The winning beginner project is almost embarrassingly small: one playable loop, one character, one map, one fail state, one win state. WizardGenie can write and run the code. AI Image Gen, Quick Sprites, SFX Gen, and Music Gen can fill the asset gaps. But the part that makes the project ship is not the model. It is the brutal scope control.

A solo developer planning and finishing a small fantasy browser game with AI tools over three weeks
A finished first game usually starts as one tiny playable loop, not a giant design document.

I shipped my first game in 3 weeks using Sorceress: the honest promise

AI can compress the time between idea and playable prototype from weeks to hours. It can scaffold a Phaser game, debug a collision bug, generate a sprite sheet, make a hit sound, draft a title screen, and explain why the build is broken. That is real leverage in the plain English sense of the word: a small creator gets more done per hour.
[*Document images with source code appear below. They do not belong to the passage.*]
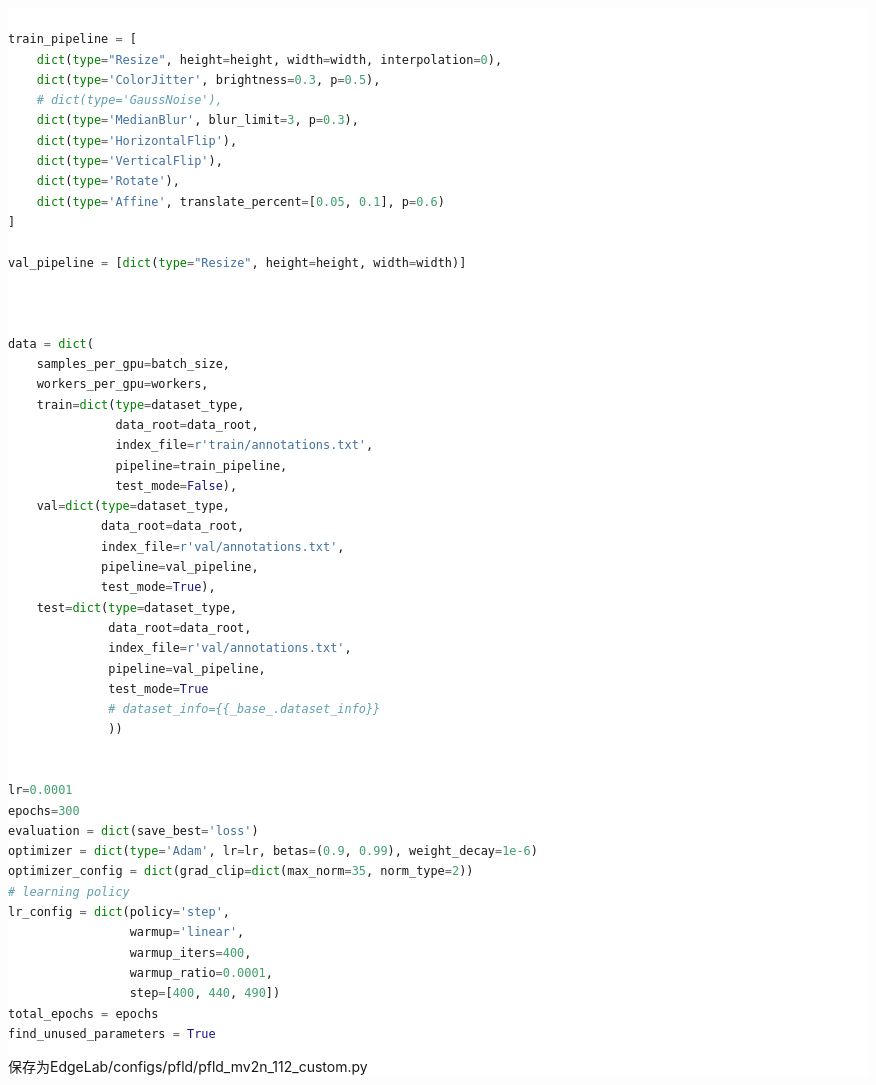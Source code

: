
 ```python

train_pipeline = [
    dict(type="Resize", height=height, width=width, interpolation=0),
    dict(type='ColorJitter', brightness=0.3, p=0.5),
    # dict(type='GaussNoise'),
    dict(type='MedianBlur', blur_limit=3, p=0.3),
    dict(type='HorizontalFlip'),
    dict(type='VerticalFlip'),
    dict(type='Rotate'),
    dict(type='Affine', translate_percent=[0.05, 0.1], p=0.6)
]

val_pipeline = [dict(type="Resize", height=height, width=width)]



data = dict(
    samples_per_gpu=batch_size,
    workers_per_gpu=workers,
    train=dict(type=dataset_type,
               data_root=data_root,
               index_file=r'train/annotations.txt',
               pipeline=train_pipeline,
               test_mode=False),
    val=dict(type=dataset_type,
             data_root=data_root,
             index_file=r'val/annotations.txt',
             pipeline=val_pipeline,
             test_mode=True),
    test=dict(type=dataset_type,
              data_root=data_root,
              index_file=r'val/annotations.txt',
              pipeline=val_pipeline,
              test_mode=True
              # dataset_info={{_base_.dataset_info}}
              ))


lr=0.0001
epochs=300
evaluation = dict(save_best='loss')
optimizer = dict(type='Adam', lr=lr, betas=(0.9, 0.99), weight_decay=1e-6)
optimizer_config = dict(grad_clip=dict(max_norm=35, norm_type=2))
# learning policy
lr_config = dict(policy='step',
                 warmup='linear',
                 warmup_iters=400,
                 warmup_ratio=0.0001,
                 step=[400, 440, 490])
total_epochs = epochs
find_unused_parameters = True
```
保存为EdgeLab/configs/pfld/pfld_mv2n_112_custom.py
What AI does not do is choose the correct scope for you. If you ask for a Skyrim-like RPG with crafting, branching dialogue, boss fights, procedural loot, multiplayer, and a living economy, the agent may produce files. It will not produce a sane first project. A first game needs a loop so small you can describe it in one sentence:

  • Collect five keys while avoiding guards.
  • Survive 90 seconds in a shrinking arena.
  • Deliver potions to three villagers before sunset.
  • Explore one dungeon room and beat one enemy.

The screenshot that gets clicks is the finished fantasy town. The work that gets you there is a tiny scene that becomes fun before it becomes pretty.

Step 1: choose the game you can finish in one sentence

Start with a genre shape that AI coding agents are already good at: top-down action, platformer, survival arena, clicker, puzzle room, runner, or tiny roguelike. These genres have clear loops, obvious failure states, and simple controls. They also map well to browser tech, which means you can publish without installing an engine or fighting export settings.

Open WizardGenie and write the first prompt like a producer, not a dreamer:

Create a tiny browser game in Phaser.
Title: The Bronze Key.
Genre: top-down fantasy micro-adventure.
Player goal: find one key and reach the locked gate.
Controls: WASD to move, Space to interact.
Map: one small town square with alleys, crates, guards, and one gate.
Failure: if a guard touches the player, restart the room.
Win: if the player reaches the gate while holding the key, show a victory screen.
Keep the first version simple. Use placeholder rectangles until the loop works.

That last sentence matters. Placeholder rectangles are not a failure. They are the fastest way to find out if the game exists. If movement feels bad with rectangles, it will still feel bad with beautiful sprites.

Step 2: make the core loop playable before adding art

Your first milestone is not a screenshot. It is a loop you can play ten times without explaining it to yourself. The player moves. The enemy threatens. The objective is visible. The restart works. The win screen appears. That is the skeleton.

Ask WizardGenie to iterate in small passes:

  • Pass 1: movement, camera, boundaries, restart.
  • Pass 2: one objective and one win state.
  • Pass 3: one enemy behavior that creates pressure.
  • Pass 4: UI hints so a stranger knows what to do.
  • Pass 5: title screen, restart button, mute button.

Do not ask for inventory, shops, dialogue trees, achievements, save files, procedural generation, or five levels until this one loop works. Liz England’s “Door Problem” is still the best warning here: every ordinary feature expands into design, code, art, animation, UI, audio, testing, and edge cases. A door is not just a door. A locked gate is a whole feature.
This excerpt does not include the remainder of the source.